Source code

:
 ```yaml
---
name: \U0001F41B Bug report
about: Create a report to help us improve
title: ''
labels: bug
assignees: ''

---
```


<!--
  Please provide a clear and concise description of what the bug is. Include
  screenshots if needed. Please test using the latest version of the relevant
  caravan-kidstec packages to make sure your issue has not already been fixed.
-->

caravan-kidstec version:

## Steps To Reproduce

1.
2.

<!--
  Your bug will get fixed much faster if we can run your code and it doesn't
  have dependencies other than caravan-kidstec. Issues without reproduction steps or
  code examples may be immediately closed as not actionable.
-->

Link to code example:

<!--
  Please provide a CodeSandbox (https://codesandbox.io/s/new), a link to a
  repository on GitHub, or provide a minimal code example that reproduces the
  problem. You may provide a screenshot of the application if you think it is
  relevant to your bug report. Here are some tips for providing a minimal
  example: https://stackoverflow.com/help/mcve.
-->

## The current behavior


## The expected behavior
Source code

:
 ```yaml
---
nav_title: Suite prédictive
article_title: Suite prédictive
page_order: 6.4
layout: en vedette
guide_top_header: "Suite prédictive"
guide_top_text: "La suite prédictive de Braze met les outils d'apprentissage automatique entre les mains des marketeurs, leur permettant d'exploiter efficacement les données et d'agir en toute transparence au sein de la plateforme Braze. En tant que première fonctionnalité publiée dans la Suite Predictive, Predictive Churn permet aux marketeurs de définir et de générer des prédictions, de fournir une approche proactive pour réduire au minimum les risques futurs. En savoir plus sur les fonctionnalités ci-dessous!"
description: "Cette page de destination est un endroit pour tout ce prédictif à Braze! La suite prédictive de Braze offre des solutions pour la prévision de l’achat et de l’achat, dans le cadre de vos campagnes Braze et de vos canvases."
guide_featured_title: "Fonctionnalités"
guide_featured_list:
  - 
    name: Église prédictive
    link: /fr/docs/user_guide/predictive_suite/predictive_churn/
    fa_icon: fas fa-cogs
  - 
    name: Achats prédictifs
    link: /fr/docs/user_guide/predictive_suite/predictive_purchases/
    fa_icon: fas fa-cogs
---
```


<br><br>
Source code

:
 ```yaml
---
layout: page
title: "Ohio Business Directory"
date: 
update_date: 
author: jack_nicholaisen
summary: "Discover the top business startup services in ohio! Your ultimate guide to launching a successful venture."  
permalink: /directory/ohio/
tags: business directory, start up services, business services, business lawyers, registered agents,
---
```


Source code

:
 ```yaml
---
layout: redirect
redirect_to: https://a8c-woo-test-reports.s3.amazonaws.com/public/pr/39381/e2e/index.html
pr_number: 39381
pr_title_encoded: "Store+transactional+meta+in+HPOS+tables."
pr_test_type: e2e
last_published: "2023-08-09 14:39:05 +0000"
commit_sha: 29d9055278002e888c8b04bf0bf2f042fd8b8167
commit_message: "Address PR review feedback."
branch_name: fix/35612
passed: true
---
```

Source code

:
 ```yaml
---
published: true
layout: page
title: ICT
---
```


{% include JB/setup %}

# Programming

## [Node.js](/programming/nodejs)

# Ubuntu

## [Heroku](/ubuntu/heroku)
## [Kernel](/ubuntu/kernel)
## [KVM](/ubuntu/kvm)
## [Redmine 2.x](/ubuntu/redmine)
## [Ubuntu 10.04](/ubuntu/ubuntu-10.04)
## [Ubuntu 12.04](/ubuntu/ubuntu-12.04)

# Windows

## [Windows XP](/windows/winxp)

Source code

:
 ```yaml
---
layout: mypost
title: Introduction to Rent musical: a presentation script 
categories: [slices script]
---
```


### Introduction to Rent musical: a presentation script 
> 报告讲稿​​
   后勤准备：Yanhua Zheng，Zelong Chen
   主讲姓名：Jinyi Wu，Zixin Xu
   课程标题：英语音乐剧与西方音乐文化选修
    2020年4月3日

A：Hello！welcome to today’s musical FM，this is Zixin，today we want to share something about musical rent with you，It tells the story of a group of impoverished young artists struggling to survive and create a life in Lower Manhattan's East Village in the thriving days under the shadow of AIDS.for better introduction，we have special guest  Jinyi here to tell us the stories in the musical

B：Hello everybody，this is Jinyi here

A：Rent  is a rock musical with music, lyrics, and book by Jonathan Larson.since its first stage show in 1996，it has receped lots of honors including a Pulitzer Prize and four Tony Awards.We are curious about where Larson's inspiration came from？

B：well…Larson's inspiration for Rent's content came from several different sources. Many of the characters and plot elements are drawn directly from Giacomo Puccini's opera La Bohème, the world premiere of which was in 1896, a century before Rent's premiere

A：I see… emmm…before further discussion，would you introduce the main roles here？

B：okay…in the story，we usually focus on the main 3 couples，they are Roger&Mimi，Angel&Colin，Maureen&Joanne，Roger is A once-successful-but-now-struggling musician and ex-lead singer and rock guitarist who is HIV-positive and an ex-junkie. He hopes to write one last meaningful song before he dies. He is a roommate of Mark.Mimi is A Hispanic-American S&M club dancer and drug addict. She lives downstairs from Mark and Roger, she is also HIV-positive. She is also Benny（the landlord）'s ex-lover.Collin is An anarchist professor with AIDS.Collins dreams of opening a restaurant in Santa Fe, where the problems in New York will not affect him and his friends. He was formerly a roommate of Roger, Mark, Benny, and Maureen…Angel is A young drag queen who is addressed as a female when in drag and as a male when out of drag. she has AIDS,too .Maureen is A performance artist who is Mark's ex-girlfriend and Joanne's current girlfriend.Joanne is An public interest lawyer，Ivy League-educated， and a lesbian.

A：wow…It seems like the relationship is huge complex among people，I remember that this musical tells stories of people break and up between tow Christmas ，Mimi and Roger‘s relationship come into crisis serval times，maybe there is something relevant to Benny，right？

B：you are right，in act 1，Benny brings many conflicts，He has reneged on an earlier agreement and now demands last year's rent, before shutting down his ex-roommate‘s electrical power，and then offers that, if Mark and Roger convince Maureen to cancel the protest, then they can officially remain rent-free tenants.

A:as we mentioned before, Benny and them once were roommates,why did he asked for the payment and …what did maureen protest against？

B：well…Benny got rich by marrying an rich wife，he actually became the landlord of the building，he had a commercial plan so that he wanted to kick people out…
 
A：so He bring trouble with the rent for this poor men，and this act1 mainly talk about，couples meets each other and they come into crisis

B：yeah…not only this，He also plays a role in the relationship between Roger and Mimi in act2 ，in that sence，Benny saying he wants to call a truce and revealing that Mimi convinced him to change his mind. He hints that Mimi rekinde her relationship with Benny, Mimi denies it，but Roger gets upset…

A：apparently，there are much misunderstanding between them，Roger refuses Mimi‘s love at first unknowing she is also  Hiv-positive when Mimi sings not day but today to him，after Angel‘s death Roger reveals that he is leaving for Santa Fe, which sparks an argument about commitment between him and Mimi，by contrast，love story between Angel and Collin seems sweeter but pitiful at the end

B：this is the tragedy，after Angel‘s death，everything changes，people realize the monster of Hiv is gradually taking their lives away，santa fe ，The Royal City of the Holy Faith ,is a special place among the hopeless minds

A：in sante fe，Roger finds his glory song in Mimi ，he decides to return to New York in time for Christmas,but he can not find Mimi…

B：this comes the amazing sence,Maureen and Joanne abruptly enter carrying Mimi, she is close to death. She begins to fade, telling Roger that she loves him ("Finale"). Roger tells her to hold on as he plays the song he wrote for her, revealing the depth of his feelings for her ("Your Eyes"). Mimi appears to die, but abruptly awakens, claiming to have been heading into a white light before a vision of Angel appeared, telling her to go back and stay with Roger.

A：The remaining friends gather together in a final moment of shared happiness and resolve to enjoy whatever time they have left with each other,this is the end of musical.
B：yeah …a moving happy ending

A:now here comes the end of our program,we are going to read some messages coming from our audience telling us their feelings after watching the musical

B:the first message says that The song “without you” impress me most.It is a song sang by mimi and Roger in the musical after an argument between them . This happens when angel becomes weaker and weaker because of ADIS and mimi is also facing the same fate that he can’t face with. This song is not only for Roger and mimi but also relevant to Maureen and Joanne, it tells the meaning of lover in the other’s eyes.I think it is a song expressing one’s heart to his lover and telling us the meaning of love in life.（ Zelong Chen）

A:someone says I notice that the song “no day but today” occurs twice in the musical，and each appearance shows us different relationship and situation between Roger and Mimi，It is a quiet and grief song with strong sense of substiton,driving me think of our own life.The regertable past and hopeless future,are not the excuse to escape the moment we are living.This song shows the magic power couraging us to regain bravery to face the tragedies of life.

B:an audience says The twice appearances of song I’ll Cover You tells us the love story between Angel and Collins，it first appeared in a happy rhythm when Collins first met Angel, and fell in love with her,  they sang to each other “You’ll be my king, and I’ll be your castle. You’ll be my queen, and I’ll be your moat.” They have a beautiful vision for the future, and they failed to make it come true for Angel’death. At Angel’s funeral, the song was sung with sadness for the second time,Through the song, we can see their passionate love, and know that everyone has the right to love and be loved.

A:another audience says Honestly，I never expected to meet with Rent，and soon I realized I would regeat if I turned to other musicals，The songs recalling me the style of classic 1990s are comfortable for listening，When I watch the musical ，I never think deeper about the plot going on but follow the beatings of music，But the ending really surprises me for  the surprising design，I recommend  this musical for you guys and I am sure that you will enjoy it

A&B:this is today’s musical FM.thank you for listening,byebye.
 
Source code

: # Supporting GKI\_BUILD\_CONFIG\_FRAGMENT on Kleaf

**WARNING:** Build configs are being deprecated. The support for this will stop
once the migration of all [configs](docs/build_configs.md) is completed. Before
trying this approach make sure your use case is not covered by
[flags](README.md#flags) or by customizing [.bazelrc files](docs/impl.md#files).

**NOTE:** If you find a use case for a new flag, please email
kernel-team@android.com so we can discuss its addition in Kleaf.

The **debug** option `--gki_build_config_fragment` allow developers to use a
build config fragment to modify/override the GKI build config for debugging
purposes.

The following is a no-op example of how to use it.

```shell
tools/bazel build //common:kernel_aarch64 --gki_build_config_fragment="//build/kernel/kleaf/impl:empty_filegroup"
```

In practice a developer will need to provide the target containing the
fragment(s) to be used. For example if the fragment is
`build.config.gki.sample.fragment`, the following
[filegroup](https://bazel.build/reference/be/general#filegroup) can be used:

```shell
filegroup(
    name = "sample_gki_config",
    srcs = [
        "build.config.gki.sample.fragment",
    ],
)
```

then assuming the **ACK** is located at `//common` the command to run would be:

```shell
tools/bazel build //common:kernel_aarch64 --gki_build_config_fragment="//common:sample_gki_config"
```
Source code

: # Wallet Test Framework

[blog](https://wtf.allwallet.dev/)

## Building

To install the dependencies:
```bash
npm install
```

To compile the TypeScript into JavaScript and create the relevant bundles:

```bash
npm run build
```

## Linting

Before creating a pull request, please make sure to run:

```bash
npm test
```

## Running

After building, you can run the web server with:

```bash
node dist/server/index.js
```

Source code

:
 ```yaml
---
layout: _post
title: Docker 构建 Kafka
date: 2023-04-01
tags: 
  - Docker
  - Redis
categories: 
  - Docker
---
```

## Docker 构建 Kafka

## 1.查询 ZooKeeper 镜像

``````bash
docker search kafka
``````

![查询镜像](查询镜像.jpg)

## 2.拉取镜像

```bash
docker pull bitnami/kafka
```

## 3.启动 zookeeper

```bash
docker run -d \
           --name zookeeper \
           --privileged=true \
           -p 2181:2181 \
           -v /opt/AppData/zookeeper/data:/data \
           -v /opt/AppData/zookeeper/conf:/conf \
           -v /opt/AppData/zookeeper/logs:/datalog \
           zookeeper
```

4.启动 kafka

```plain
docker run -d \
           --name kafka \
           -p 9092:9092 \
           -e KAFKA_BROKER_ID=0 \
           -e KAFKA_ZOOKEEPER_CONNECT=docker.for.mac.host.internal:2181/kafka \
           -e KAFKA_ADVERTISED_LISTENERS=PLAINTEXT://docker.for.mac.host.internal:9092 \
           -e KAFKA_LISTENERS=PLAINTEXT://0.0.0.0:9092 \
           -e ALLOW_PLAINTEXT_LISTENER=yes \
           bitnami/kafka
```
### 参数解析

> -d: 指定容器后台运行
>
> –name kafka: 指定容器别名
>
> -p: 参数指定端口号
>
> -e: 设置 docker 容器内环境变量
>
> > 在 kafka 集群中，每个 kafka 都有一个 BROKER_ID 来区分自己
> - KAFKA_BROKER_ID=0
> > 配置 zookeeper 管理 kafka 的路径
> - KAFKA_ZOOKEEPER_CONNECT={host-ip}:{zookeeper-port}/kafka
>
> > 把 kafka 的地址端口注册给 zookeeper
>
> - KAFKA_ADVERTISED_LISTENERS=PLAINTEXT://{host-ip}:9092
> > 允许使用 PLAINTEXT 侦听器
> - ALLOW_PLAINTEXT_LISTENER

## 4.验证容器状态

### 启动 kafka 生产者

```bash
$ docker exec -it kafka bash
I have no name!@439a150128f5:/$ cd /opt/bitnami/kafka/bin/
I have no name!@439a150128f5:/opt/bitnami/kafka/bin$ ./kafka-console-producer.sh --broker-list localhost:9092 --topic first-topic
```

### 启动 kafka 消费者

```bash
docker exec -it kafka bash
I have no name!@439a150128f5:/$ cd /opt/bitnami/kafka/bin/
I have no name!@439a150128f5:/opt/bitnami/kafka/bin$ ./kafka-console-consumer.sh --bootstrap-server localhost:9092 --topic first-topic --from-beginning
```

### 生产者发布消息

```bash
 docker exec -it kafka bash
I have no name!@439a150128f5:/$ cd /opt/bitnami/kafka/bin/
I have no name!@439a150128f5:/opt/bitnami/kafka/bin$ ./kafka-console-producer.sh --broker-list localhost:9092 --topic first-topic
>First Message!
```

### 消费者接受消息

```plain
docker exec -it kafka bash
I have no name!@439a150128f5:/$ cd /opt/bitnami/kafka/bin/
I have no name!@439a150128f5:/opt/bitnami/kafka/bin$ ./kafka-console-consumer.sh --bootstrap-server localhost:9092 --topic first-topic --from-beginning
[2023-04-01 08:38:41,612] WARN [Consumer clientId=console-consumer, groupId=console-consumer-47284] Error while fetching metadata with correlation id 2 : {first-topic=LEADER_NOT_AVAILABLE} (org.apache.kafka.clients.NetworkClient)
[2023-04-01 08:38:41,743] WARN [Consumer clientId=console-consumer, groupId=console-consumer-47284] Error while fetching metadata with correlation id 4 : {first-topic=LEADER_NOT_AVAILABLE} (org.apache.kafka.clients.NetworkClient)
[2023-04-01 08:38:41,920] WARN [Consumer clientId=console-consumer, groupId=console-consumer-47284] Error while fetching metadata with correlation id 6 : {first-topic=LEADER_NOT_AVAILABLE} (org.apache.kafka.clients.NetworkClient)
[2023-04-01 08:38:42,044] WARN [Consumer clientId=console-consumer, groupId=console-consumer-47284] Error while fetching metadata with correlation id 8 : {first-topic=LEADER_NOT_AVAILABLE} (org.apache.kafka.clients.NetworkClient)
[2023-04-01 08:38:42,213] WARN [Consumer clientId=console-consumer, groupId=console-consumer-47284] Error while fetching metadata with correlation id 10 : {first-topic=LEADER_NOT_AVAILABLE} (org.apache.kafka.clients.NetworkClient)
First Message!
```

*-*-*

Brief:
Above are the entries. Quote exactly the lines from the one bearing "A:someone says I" through the one bearing "A&B:this is today’s".

Reply:
A:someone says I notice that the song “no day but today” occurs twice in the musical，and each appearance shows us different relationship and situation between Roger and Mimi，It is a quiet and grief song with strong sense of substiton,driving me think of our own life.The regertable past and hopeless future,are not the excuse to escape the moment we are living.This song shows the magic power couraging us to regain bravery to face the tragedies of life.

B:an audience says The twice appearances of song I’ll Cover You tells us the love story between Angel and Collins，it first appeared in a happy rhythm when Collins first met Angel, and fell in love with her,  they sang to each other “You’ll be my king, and I’ll be your castle. You’ll be my queen, and I’ll be your moat.” They have a beautiful vision for the future, and they failed to make it come true for Angel’death. At Angel’s funeral, the song was sung with sadness for the second time,Through the song, we can see their passionate love, and know that everyone has the right to love and be loved.

A:another audience says Honestly，I never expected to meet with Rent，and soon I realized I would regeat if I turned to other musicals，The songs recalling me the style of classic 1990s are comfortable for listening，When I watch the musical ，I never think deeper about the plot going on but follow the beatings of music，But the ending really surprises me for  the surprising design，I recommend  this musical for you guys and I am sure that you will enjoy it

A&B:this is today’s musical FM.thank you for listening,byebye.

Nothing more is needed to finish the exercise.